See, you're both expressing my inner conflict. "let someone else enjoy it" and "you'll regret it"
I'm inclined to sell just because I think it needs better than getting dusty in storage. There's lots of country it needs to see. I'm going to get a custom frame. Builder TBD...


----------



## Opus51569 (Jul 21, 2009)

89dk said:


> See, you're both expressing my inner conflict. "let someone else enjoy it" and "you'll regret it"
> I'm inclined to sell just because I think it needs better than getting dusty in storage. There's lots of country it needs to see. I'm going to get a custom frame. Builder TBD...

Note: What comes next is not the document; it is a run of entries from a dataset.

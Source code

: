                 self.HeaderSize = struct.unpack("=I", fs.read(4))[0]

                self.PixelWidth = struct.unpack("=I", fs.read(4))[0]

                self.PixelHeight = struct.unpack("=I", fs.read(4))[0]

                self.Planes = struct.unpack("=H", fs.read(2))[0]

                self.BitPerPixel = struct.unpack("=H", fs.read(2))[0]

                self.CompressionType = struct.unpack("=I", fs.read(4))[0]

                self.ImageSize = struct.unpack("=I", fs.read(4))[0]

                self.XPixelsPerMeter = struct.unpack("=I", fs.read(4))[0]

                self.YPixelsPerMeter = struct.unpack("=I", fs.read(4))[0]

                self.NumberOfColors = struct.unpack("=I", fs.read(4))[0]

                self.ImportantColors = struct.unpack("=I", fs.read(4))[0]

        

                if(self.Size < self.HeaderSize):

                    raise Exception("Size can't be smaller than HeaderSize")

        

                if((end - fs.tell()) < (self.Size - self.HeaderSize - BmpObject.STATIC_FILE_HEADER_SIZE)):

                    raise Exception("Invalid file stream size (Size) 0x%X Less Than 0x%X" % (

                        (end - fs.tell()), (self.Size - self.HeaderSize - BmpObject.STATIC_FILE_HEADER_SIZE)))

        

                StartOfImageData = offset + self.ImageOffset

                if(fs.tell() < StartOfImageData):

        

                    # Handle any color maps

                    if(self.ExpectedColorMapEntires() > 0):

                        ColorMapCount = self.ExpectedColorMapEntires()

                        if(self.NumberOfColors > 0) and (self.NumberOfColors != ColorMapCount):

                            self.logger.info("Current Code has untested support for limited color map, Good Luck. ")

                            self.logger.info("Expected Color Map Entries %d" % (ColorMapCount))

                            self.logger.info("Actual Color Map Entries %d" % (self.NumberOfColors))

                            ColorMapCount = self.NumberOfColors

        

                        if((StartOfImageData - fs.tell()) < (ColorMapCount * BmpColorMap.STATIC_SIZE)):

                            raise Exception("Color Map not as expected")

The answer to your conflict is to ask yourself how much/often you'll use the bike. If it's truly just going to collect dust in the attic, sell it. If you think you'll occasionally take it out for a Sunday ride, keep it.


----------



## fixed1313 (Sep 23, 2010)

I am assuming you don't have more than one of those and it is the one in your gallery......................don't sell it unless it goes to someone who will use and love it for the bike it is. I would hate to see it get sold and abused then discarded without a care.

Nice looking bike by the way, I would love to find one of those when I have cash to spend.........never happens at the same time and I can't seem to hold on to money very long. To many old bikes around. 

My vote is to keep it, you will go back to it over time. I have regreted selling most of the bikes that I have spent any time riding, and I have regreted selling all the bikes that I have loved riding. Unfortunately my thinking does not lead to a minimalistic collection.


----------



## Reynolds531 (Nov 8, 2002)

89dk said:


> Let me ask the folks on the only thread that probably knows/appreciates the quality of the bike I'm talking about...
> 
> I have a 1987/88 Miyata 1000 LT. It's in great condition and as you may know most likely the best touring frame of it's "generation." But this generation likes it's glued frames, not Spline butted lugged Japanese craftsmanship. So, do I list it for sale knowing I'll never get what she's worth and likely to be abused and unappreciated? Or do I throw her in the attic likely never to be ridden again? Both options seem completely unjust for such a thing of beauty. But she's currently just hanging on the wall, which makes me feel bad, and about to be replaced by a new frame.
> 
> So, what's the greater injustice?


if it is a 63 cm, which just happens to be my size, you should sell it.


----------



## 89dk (Jul 31, 2008)

Reynolds531 said:


> if it is a 63 cm, which just happens to be my size, you should sell it.


Sorry, but I think it's too small for you. In keeping with the unit measurements of it's day: the seattube is 22.75" and the toptube is 22.5" Which makes it roughly a 57CM bike.

I am going to take some updated pics and put her on the action block though. I just sold a classic car that I loved and "would never part with" but leaving these things in the garage getting dusty just isn't responsible classic ownership. The car buyer was soooo excited and has big plans for it in his life. The same should be said of the Miyata...


----------



## Trower (Apr 28, 2009)

89dk said:


> Sorry, but I think it's too small for you. In keeping with the unit measurements of it's day: the seattube is 22.75" and the toptube is 22.5" Which makes it roughly a 57CM bike.
> 
> I am going to take some updated pics and put her on the action block though. I just sold a classic car that I loved and "would never part with" but leaving these things in the garage getting dusty just isn't responsible classic ownership. The car buyer was soooo excited and has big plans for it in his life. The same should be said of the Miyata...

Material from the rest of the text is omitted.